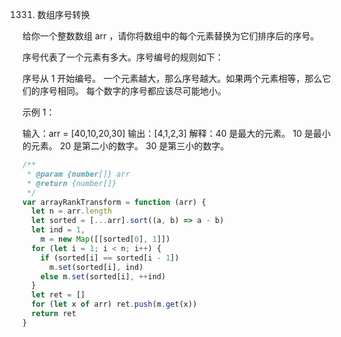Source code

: 1331. 数组序号转换

给你一个整数数组 arr ，请你将数组中的每个元素替换为它们排序后的序号。

序号代表了一个元素有多大。序号编号的规则如下：

序号从 1 开始编号。
一个元素越大，那么序号越大。如果两个元素相等，那么它们的序号相同。
每个数字的序号都应该尽可能地小。

示例 1：

输入：arr = [40,10,20,30]
输出：[4,1,2,3]
解释：40 是最大的元素。 10 是最小的元素。 20 是第二小的数字。 30 是第三小的数字。

```js
/**
 * @param {number[]} arr
 * @return {number[]}
 */
var arrayRankTransform = function (arr) {
  let n = arr.length
  let sorted = [...arr].sort((a, b) => a - b)
  let ind = 1,
    m = new Map([[sorted[0], 1]])
  for (let i = 1; i < n; i++) {
    if (sorted[i] == sorted[i - 1])
      m.set(sorted[i], ind)
    else m.set(sorted[i], ++ind)
  }
  let ret = []
  for (let x of arr) ret.push(m.get(x))
  return ret
}
```
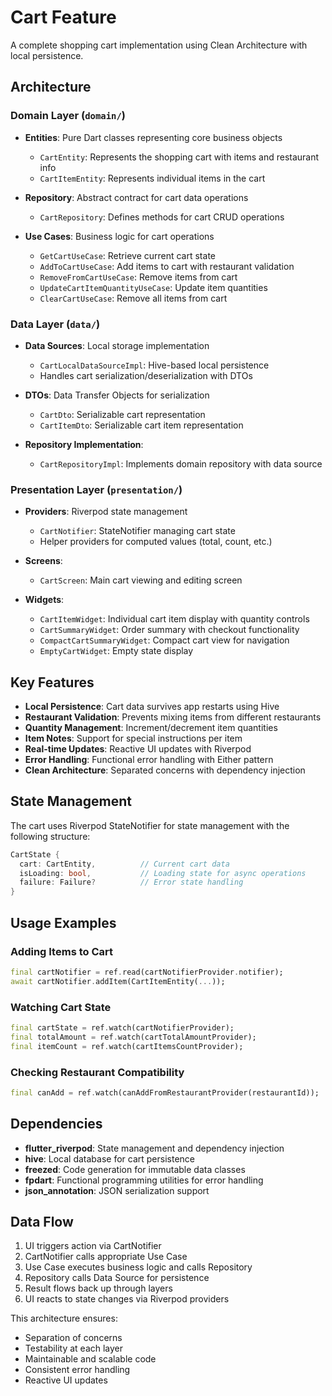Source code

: # Cart Feature

A complete shopping cart implementation using Clean Architecture with local persistence.

## Architecture

### Domain Layer (`domain/`)
- **Entities**: Pure Dart classes representing core business objects
  - `CartEntity`: Represents the shopping cart with items and restaurant info
  - `CartItemEntity`: Represents individual items in the cart
  
- **Repository**: Abstract contract for cart data operations
  - `CartRepository`: Defines methods for cart CRUD operations
  
- **Use Cases**: Business logic for cart operations
  - `GetCartUseCase`: Retrieve current cart state
  - `AddToCartUseCase`: Add items to cart with restaurant validation
  - `RemoveFromCartUseCase`: Remove items from cart
  - `UpdateCartItemQuantityUseCase`: Update item quantities
  - `ClearCartUseCase`: Remove all items from cart

### Data Layer (`data/`)
- **Data Sources**: Local storage implementation
  - `CartLocalDataSourceImpl`: Hive-based local persistence
  - Handles cart serialization/deserialization with DTOs
  
- **DTOs**: Data Transfer Objects for serialization
  - `CartDto`: Serializable cart representation
  - `CartItemDto`: Serializable cart item representation
  
- **Repository Implementation**: 
  - `CartRepositoryImpl`: Implements domain repository with data source

### Presentation Layer (`presentation/`)
- **Providers**: Riverpod state management
  - `CartNotifier`: StateNotifier managing cart state
  - Helper providers for computed values (total, count, etc.)
  
- **Screens**: 
  - `CartScreen`: Main cart viewing and editing screen
  
- **Widgets**:
  - `CartItemWidget`: Individual cart item display with quantity controls
  - `CartSummaryWidget`: Order summary with checkout functionality  
  - `CompactCartSummaryWidget`: Compact cart view for navigation
  - `EmptyCartWidget`: Empty state display

## Key Features

- **Local Persistence**: Cart data survives app restarts using Hive
- **Restaurant Validation**: Prevents mixing items from different restaurants
- **Quantity Management**: Increment/decrement item quantities
- **Item Notes**: Support for special instructions per item
- **Real-time Updates**: Reactive UI updates with Riverpod
- **Error Handling**: Functional error handling with Either pattern
- **Clean Architecture**: Separated concerns with dependency injection

## State Management

The cart uses Riverpod StateNotifier for state management with the following structure:

```dart
CartState {
  cart: CartEntity,          // Current cart data
  isLoading: bool,           // Loading state for async operations  
  failure: Failure?          // Error state handling
}
```

## Usage Examples

### Adding Items to Cart
```dart
final cartNotifier = ref.read(cartNotifierProvider.notifier);
await cartNotifier.addItem(CartItemEntity(...));
```

### Watching Cart State
```dart
final cartState = ref.watch(cartNotifierProvider);
final totalAmount = ref.watch(cartTotalAmountProvider);
final itemCount = ref.watch(cartItemsCountProvider);
```

### Checking Restaurant Compatibility
```dart
final canAdd = ref.watch(canAddFromRestaurantProvider(restaurantId));
```

## Dependencies

- **flutter_riverpod**: State management and dependency injection
- **hive**: Local database for cart persistence  
- **freezed**: Code generation for immutable data classes
- **fpdart**: Functional programming utilities for error handling
- **json_annotation**: JSON serialization support

## Data Flow

1. UI triggers action via CartNotifier
2. CartNotifier calls appropriate Use Case
3. Use Case executes business logic and calls Repository  
4. Repository calls Data Source for persistence
5. Result flows back up through layers
6. UI reacts to state changes via Riverpod providers

This architecture ensures:
- Separation of concerns
- Testability at each layer  
- Maintainable and scalable code
- Consistent error handling
- Reactive UI updates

::::::

Find the lines above holding the word "Reactive" and show them.

- **Real-time Updates**: Reactive UI updates with Riverpod
- Reactive UI updates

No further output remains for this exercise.